A review of the wider knowledge management literature, and indeed the practice of knowledge management in the real world, suggests that this approach may be too simplistic. Despite apparent implications for changes in the organisation’s culture and business processes, the existing knowledge audit case studies fail to include a comprehensive discussion on how audit findings can lead to the successful design and implementation of integrated knowledge management initiatives, aligned to the organisation’s core strategy. An integrated knowledge management effort is warranted, owing to the complexity inherent in the field. Specifically, effective knowledge management would benefit from a complex interplay of organisational culture, structure, technology, people and knowledge resources (Bhatt, 2001; Becerra-Fernandez and Sabherwal, 2001; Gold et al 2001; du Plessis, 2007). Moreover, successful knowledge management implementation is likely to involve carefully navigating through various strategic, cultural, human and political issues posing as potential hindrances and enablers in the organisation’s context (Dufour and Steine, 2007). This suggests that knowledge audits, as a critical first step towards knowledge management implementation, should also be conducted as an integrated and holistic process. Such an approach should include a study of the wider critical success factors, in addition to highlighting the knowledge management needs and gaps in the organisation’s knowledge capability. Subsequently, the audit would then extend to include the design of integrated knowledge management efforts and suitable provisions for their implementation.

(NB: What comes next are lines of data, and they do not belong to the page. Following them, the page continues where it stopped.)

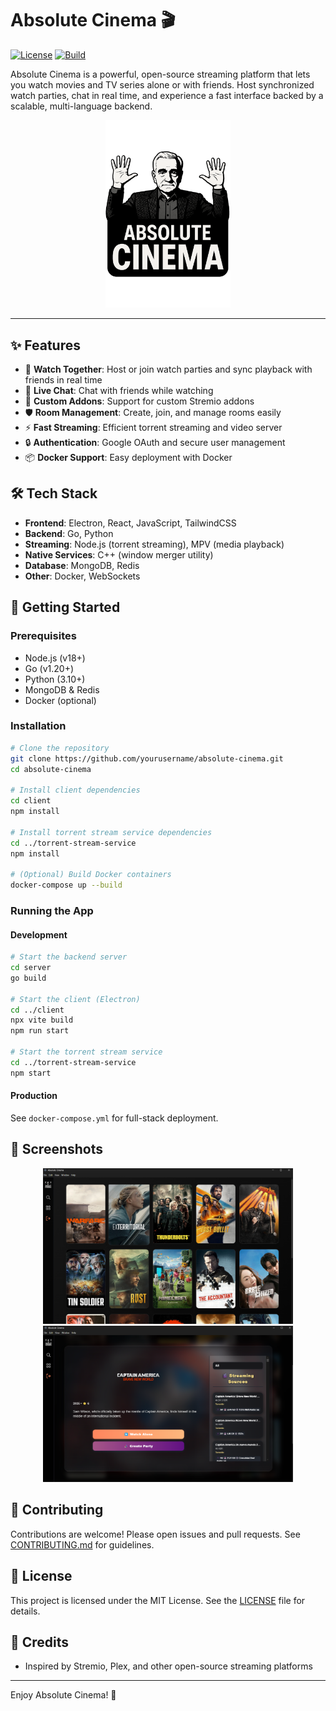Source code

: <!-- filepath: c:\Users\raezi\absolute-cinema\README.md -->
# Absolute Cinema 🎬

[![License](https://img.shields.io/badge/license-MIT-blue.svg)](LICENSE)
[![Build](https://img.shields.io/badge/build-passing-brightgreen)]()

Absolute Cinema is a powerful, open-source streaming platform that lets you watch movies and TV series alone or with friends. Host synchronized watch parties, chat in real time, and experience a fast interface backed by a scalable, multi-language backend.

<p align="center">
  <img src="client/public/logo_trans.png" alt="Absolute Cinema Logo" width="200"/>
</p>

---

## ✨ Features

- 🎥 **Watch Together**: Host or join watch parties and sync playback with friends in real time
- 💬 **Live Chat**: Chat with friends while watching
- 🔌 **Custom Addons**: Support for custom Stremio addons
- 🛡️ **Room Management**: Create, join, and manage rooms easily
- ⚡ **Fast Streaming**: Efficient torrent streaming and video server
- 🔒 **Authentication**: Google OAuth and secure user management
- 📦 **Docker Support**: Easy deployment with Docker

## 🛠️ Tech Stack

- **Frontend**: Electron, React, JavaScript, TailwindCSS
- **Backend**: Go, Python
- **Streaming**: Node.js (torrent streaming), MPV (media playback)
- **Native Services**: C++ (window merger utility)
- **Database**: MongoDB, Redis
- **Other**: Docker, WebSockets

## 🚀 Getting Started

### Prerequisites
- Node.js (v18+)
- Go (v1.20+)
- Python (3.10+)
- MongoDB & Redis
- Docker (optional)

### Installation

```bash
# Clone the repository
git clone https://github.com/yourusername/absolute-cinema.git
cd absolute-cinema

# Install client dependencies
cd client
npm install

# Install torrent stream service dependencies
cd ../torrent-stream-service
npm install

# (Optional) Build Docker containers
docker-compose up --build
```

### Running the App

#### Development
```bash
# Start the backend server
cd server
go build

# Start the client (Electron)
cd ../client
npx vite build
npm run start

# Start the torrent stream service
cd ../torrent-stream-service
npm start
```

#### Production
See `docker-compose.yml` for full-stack deployment.

## 📸 Screenshots

<p align="center">
  <img src="client/public/screen1.png" alt="App Screenshot 1" width="400"/>
  <img src="client/public/screen2.png" alt="App Screenshot 2" width="400"/>
</p>

## 🤝 Contributing

Contributions are welcome! Please open issues and pull requests. See [CONTRIBUTING.md](CONTRIBUTING.md) for guidelines.

## 📄 License

This project is licensed under the MIT License. See the [LICENSE](LICENSE) file for details.

## 🙏 Credits

- Inspired by Stremio, Plex, and other open-source streaming platforms

---

Enjoy Absolute Cinema! 🍿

A specific knowledge management audit methodology is proposed to address these gaps in the theoretical and practical study of knowledge audits (Figure 1). Some key principles of the methodology include:
- Emphasis on the researcher’s embeddedness in the context, working in collaboration with the knowledge manager over a sustained period, as opposed to the snapshot evaluation evident in most KA case studies, to enable a holistic exploration of multiple factors in the context.
- Emphasis on an iterative approach to data collection and analysis to progressively develop an understanding of the context as well as improve the practice of knowledge management. Specifically, phases of data collection, reflection and action were conducted in a cyclical manner in collaboration with the knowledge manager to facilitate improvements in learning and practice of knowledge management.
- Emphasis on the holistic inquiry of multiple factors in the organisation’s context to facilitate the integration of knowledge management efforts in the organisation’s core operations and enhance their success and sustainability.
Figure 1: Knowledge management audit methodology
Figure 1 illustrates the various phases in the methodology that embodied these key principles. The model depicts the iterative cycles of data collection, analysis and the following actions to progressively develop a holistic understanding of the context and improve the practice of knowledge management in the organisation. The methodology allowed for sufficient flexibility to evolve in response to the dynamic organisational context and the researcher’s critical reflections. As a result, it will be further modified in light of the lessons learnt from the experiences gained in the case study organisation.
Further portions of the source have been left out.